I’m deeply thankful this Advent season. Joyfully awaiting Jesus’s birth is sweet; I feel keenly focused on the spirituality and meaning of Christmas.
You see, I had a brush with cancer this fall. To say I have a new appreciation for life is a huge understatement.
It’s a long story, but the upshot is that during exploratory surgery my doctor discovered thyroid cancer. It was a complete surprise; thyroid cancer is rare, and I experienced no symptoms.
The diagnosis left me in shock. I obsessively Googled information while fielding calls from concerned friends and family members. As it happens, I had more time than usual to think and worry since I was hospitalized with complications for several days.
While I was there, my doctors were concerned about my calcium levels. They said discussions about cancer could wait – the calcium issue was more critical and immediate. But you can’t tell someone they have cancer – or had it – and then act as if nothing has happened.
Still, while the wait was excruciating, I had time to process my feelings, opportunities to pray, and the chance to emotionally prepare for the future – whatever it might be.
They say there’s nothing like facing death to make you take stock of your life. Indeed, my world came to a screeching halt. Life – however briefly – was suddenly precious, my health precarious, and the future uncertain.
With contemplation and prayer, I’ve come to believe God spoke to me in those quiet solitary hours, urging me to count my many blessings, meditate upon His goodness, and showering me with His extraordinary grace.
And from the first moment I shared the news with my husband, children, and mother – and later with friends, extended family, and colleagues – I felt enveloped in love and support. I was profoundly touched by an unexpected, dramatic outpouring of heartfelt well wishes from near and far.

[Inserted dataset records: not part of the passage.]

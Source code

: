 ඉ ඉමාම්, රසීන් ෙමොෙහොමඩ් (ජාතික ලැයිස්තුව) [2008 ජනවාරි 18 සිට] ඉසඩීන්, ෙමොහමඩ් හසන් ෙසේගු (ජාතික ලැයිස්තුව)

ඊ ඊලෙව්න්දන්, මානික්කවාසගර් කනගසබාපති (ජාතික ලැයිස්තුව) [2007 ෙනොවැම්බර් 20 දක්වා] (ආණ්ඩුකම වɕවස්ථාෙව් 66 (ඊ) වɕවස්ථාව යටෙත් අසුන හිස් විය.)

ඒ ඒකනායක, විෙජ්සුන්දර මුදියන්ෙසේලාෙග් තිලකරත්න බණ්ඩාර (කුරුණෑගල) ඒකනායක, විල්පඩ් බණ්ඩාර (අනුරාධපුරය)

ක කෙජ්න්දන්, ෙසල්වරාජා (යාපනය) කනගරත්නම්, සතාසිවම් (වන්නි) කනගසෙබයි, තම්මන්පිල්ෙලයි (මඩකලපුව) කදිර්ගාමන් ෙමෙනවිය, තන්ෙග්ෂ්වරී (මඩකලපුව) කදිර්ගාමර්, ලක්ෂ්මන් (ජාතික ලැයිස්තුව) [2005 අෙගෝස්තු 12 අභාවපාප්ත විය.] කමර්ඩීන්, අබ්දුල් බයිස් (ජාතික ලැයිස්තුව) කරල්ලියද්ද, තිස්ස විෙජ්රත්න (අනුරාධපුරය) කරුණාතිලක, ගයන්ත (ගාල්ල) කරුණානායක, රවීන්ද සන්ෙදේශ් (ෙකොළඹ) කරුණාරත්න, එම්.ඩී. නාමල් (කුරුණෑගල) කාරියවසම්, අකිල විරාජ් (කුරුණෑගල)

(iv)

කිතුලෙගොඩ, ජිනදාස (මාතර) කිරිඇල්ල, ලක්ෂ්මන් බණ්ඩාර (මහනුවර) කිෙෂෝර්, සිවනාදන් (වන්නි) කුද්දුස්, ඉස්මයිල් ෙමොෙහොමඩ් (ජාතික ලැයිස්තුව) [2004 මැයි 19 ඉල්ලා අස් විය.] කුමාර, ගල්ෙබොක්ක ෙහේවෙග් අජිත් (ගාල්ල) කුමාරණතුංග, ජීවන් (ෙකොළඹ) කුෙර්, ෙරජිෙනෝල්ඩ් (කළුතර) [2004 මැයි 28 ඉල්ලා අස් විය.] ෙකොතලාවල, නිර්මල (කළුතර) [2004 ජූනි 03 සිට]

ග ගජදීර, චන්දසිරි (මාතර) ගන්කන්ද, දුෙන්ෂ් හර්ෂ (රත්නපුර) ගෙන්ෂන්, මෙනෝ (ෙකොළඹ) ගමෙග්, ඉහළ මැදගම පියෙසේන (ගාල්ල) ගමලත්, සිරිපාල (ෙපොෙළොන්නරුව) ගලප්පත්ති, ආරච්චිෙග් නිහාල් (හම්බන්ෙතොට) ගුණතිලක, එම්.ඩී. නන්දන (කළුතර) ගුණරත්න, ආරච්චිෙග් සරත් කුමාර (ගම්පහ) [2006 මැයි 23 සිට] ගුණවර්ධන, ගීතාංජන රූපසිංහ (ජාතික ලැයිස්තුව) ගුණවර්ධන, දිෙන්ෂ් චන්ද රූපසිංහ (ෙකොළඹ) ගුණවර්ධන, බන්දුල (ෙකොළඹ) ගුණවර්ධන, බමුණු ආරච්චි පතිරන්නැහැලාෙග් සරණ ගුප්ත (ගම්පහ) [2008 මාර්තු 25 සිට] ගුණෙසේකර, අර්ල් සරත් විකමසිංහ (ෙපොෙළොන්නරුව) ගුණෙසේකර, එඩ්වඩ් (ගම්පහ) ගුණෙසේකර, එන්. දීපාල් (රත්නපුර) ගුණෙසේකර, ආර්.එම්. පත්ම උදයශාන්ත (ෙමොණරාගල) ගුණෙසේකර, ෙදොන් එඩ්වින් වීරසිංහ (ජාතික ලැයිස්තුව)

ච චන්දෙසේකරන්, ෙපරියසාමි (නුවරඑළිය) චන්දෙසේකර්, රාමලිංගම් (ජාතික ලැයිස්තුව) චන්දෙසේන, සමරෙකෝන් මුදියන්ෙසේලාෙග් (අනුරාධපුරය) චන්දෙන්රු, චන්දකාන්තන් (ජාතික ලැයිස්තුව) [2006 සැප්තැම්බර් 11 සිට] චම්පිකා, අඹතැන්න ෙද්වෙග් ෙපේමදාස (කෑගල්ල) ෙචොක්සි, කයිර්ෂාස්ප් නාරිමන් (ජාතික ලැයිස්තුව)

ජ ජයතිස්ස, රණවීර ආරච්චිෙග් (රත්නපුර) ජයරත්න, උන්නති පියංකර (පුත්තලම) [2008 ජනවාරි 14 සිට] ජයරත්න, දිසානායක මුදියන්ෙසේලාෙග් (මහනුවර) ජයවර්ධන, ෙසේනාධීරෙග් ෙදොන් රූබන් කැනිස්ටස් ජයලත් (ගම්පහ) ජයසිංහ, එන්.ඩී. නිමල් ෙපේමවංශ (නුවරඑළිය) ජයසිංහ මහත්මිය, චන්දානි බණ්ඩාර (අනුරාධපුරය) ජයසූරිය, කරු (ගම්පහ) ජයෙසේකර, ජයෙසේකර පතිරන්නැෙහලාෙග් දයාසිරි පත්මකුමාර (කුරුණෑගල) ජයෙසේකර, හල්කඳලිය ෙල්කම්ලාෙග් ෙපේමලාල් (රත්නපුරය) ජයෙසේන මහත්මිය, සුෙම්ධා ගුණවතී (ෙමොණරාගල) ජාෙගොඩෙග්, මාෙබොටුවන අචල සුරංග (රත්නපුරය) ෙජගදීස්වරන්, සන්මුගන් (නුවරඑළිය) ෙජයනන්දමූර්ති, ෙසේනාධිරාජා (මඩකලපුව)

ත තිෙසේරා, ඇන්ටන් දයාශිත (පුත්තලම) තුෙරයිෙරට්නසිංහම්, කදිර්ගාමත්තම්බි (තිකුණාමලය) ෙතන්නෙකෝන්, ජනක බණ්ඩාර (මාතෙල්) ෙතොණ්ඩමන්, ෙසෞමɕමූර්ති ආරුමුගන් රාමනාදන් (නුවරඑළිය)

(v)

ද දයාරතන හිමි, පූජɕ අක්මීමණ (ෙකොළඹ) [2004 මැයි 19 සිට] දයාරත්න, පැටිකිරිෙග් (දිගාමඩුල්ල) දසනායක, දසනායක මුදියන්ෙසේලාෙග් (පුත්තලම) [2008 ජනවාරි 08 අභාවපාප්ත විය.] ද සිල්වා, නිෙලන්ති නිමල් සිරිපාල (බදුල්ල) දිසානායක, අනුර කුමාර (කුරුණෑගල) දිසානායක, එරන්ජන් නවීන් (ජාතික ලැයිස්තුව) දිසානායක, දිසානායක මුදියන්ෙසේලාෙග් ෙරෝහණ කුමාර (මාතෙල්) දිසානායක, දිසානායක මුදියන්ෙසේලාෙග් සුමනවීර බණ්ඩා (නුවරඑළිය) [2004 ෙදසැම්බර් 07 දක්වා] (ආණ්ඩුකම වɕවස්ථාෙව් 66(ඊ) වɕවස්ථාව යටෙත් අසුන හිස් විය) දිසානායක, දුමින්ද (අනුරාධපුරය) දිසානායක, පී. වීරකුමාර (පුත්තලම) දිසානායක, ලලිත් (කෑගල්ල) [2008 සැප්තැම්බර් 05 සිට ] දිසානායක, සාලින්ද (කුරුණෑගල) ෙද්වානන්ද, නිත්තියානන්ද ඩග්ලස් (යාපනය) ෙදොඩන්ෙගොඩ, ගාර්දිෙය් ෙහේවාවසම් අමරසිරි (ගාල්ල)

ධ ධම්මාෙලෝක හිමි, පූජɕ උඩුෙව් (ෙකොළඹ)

Friends visited me in the hospital. A colleague who’s battled cancer called to talk, knowing how the diagnosis must be affecting me. Friends sent get-well cards and flowers. My husband spent as much time as possible at my bedside.
Our youngest son, who lives in San Francisco, wanted to hop on the first plane home; our daughter, away at college, kept up a continuous electronic conversation with her father about my prognosis. Our eldest son and his wife cooked us meals, visited, and fed and played with Samson, our German Shepherd who was left alone at home for many hours.
Fortunately, my doctors think I’m out of danger. They removed the thyroid and I’m being observed, scanned, and tested frequently for any remaining cancer. Even if it metastasized, my surgeon notes that thyroid cancer is very treatable. He tells me that if any cancer cells remain, they’d take decades to kill me.
Eventually I came home and returned to my busy routine. Yet my life has changed significantly; each day feels like a gift, each encounter a unique experience, and I have intimate conversations with God every day.
When our family gathered for the Thanksgiving feast this year, we offered special thanks for giving me good health. Surrounded by people who love me, my prayers of gratitude felt intensely meaningful. With the beginning of this new liturgical year, the Advent season of anticipation brings me a much-needed fresh perspective of joy, gratitude, and love.